On your mark, get ready, get set, GO

By Laura Gordon

Sports massage has been an ongoing and developing modality long before the Greeks initiated the Olympics. Preparing the athlete for an event and maintenance afterwards is the bread and butter of the spot massage therapist.

The benefits of sports massage include: increasing range of motion, flexibility and performance, stimulating and balancing muscles and muscle groups therefore reducing possible injury in training and competition, increasing blood flow which takes oxygen to muscles and nutrients to soft tissues, helping the elimination of metabolic wastes, and shortening recovery time.
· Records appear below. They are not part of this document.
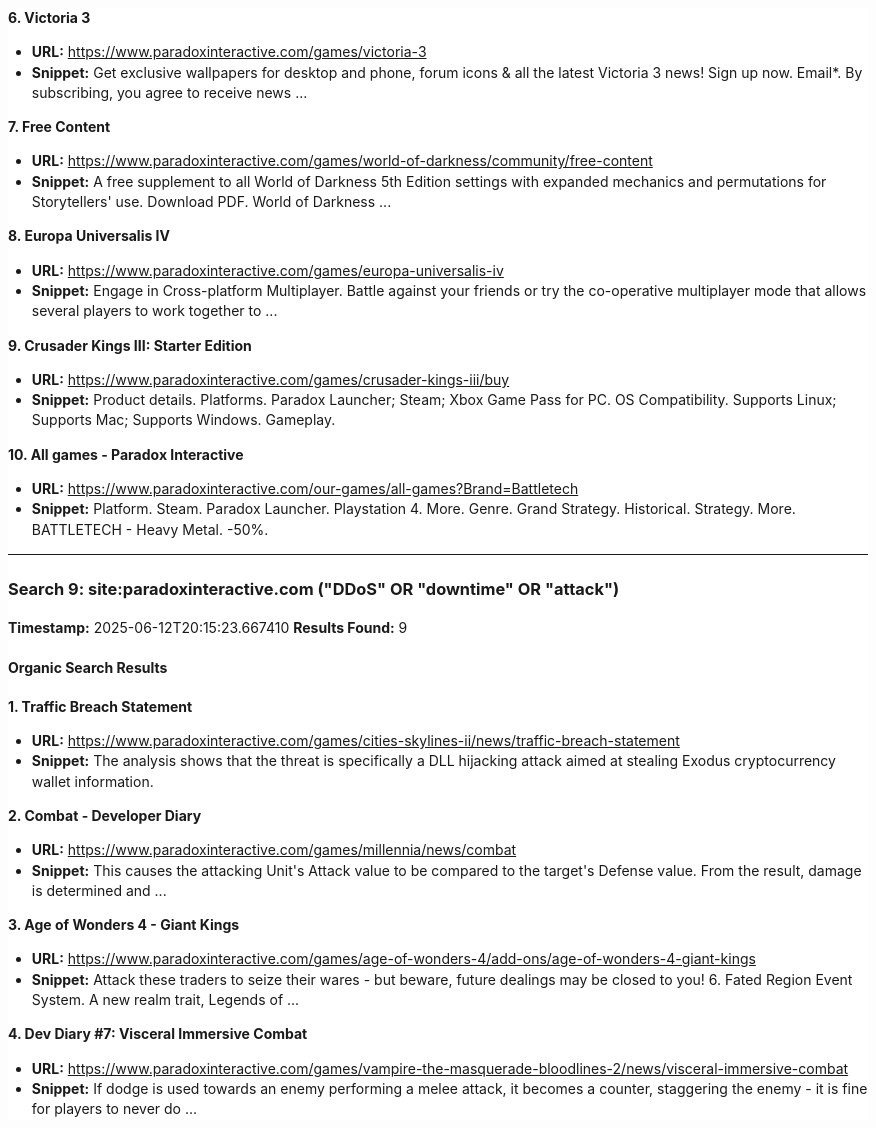 **6. Victoria 3**
* **URL:** https://www.paradoxinteractive.com/games/victoria-3
* **Snippet:** Get exclusive wallpapers for desktop and phone, forum icons & all the latest Victoria 3 news! Sign up now. Email*. By subscribing, you agree to receive news ...

**7. Free Content**
* **URL:** https://www.paradoxinteractive.com/games/world-of-darkness/community/free-content
* **Snippet:** A free supplement to all World of Darkness 5th Edition settings with expanded mechanics and permutations for Storytellers' use. Download PDF. World of Darkness ...

**8. Europa Universalis IV**
* **URL:** https://www.paradoxinteractive.com/games/europa-universalis-iv
* **Snippet:** Engage in Cross-platform Multiplayer. Battle against your friends or try the co-operative multiplayer mode that allows several players to work together to ...

**9. Crusader Kings III: Starter Edition**
* **URL:** https://www.paradoxinteractive.com/games/crusader-kings-iii/buy
* **Snippet:** Product details. Platforms. Paradox Launcher; Steam; Xbox Game Pass for PC. OS Compatibility. Supports Linux; Supports Mac; Supports Windows. Gameplay.

**10. All games - Paradox Interactive**
* **URL:** https://www.paradoxinteractive.com/our-games/all-games?Brand=Battletech
* **Snippet:** Platform. Steam. Paradox Launcher. Playstation 4. More. Genre. Grand Strategy. Historical. Strategy. More. BATTLETECH - Heavy Metal. -50%.

---

### Search 9: site:paradoxinteractive.com ("DDoS" OR "downtime" OR "attack")
**Timestamp:** 2025-06-12T20:15:23.667410
**Results Found:** 9

#### Organic Search Results
**1. Traffic Breach Statement**
* **URL:** https://www.paradoxinteractive.com/games/cities-skylines-ii/news/traffic-breach-statement
* **Snippet:** The analysis shows that the threat is specifically a DLL hijacking attack aimed at stealing Exodus cryptocurrency wallet information.

**2. Combat - Developer Diary**
* **URL:** https://www.paradoxinteractive.com/games/millennia/news/combat
* **Snippet:** This causes the attacking Unit's Attack value to be compared to the target's Defense value. From the result, damage is determined and ...

**3. Age of Wonders 4 - Giant Kings**
* **URL:** https://www.paradoxinteractive.com/games/age-of-wonders-4/add-ons/age-of-wonders-4-giant-kings
* **Snippet:** Attack these traders to seize their wares - but beware, future dealings may be closed to you! 6. Fated Region Event System. A new realm trait, Legends of ...

**4. Dev Diary #7: Visceral Immersive Combat**
* **URL:** https://www.paradoxinteractive.com/games/vampire-the-masquerade-bloodlines-2/news/visceral-immersive-combat
* **Snippet:** If dodge is used towards an enemy performing a melee attack, it becomes a counter, staggering the enemy - it is fine for players to never do ...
If sports massage is your passion, having a solid foundation of all the muscles, their action, insertion and origin is a must. Along with that, the following suggestions will benefit your sports massage business:
• Know the players and stats of the sport in which you want to focus your massage work
• Show interest while talking with the athlete about their sport and their performance. You’ll find it’s a topic they love to share.
• Know the types of injuries athletes of that sport will most often have
• Have a good foundation in Muscle Energy Techniques such as Proprioceptor Neuromuscular Facilitation (PNF)
• Watch for any tensing up and or facial expression while working on the athlete
• Maintain communication with the athlete while working on him or her to adjust and gage your work
• Follow the P.R.I.C.E. rule
These suggestions and more can be found at www.massagenerd.com
Just as pre event massage prepares the athlete and post event massage relaxes the athlete, both important to your work, maintenance will be a vital.

If you are the sports massage therapist for a team, you will be working under the direction of an athletic coach so it will be important for you to maintain an open and clear line of communication with that person. The shared goals you both will have will include recovery after an event, maintenance and preparation for a coming event. You will address tension patterns and areas of pain and soreness on each athlete in your work so keeping thorough S.O.A.P. notes will be valuable to you and the coach.
Whether working with an athletic coach or an individual athlete you will want to employ swedish massage, deep tissue, PNF, trigger point as well as other modalities that work on the muscular and structural systems of the body. You will also want to make sure each athlete is aware of potential problem areas and work with them to safe guard those areas with specific treatments and homework. Again S.O.A.P. notes will be in invaluable resource for you as you work on each athlete.

Challenge:  For your assignment this week write a 30 second speech on how you would get an athlete to let you massage them.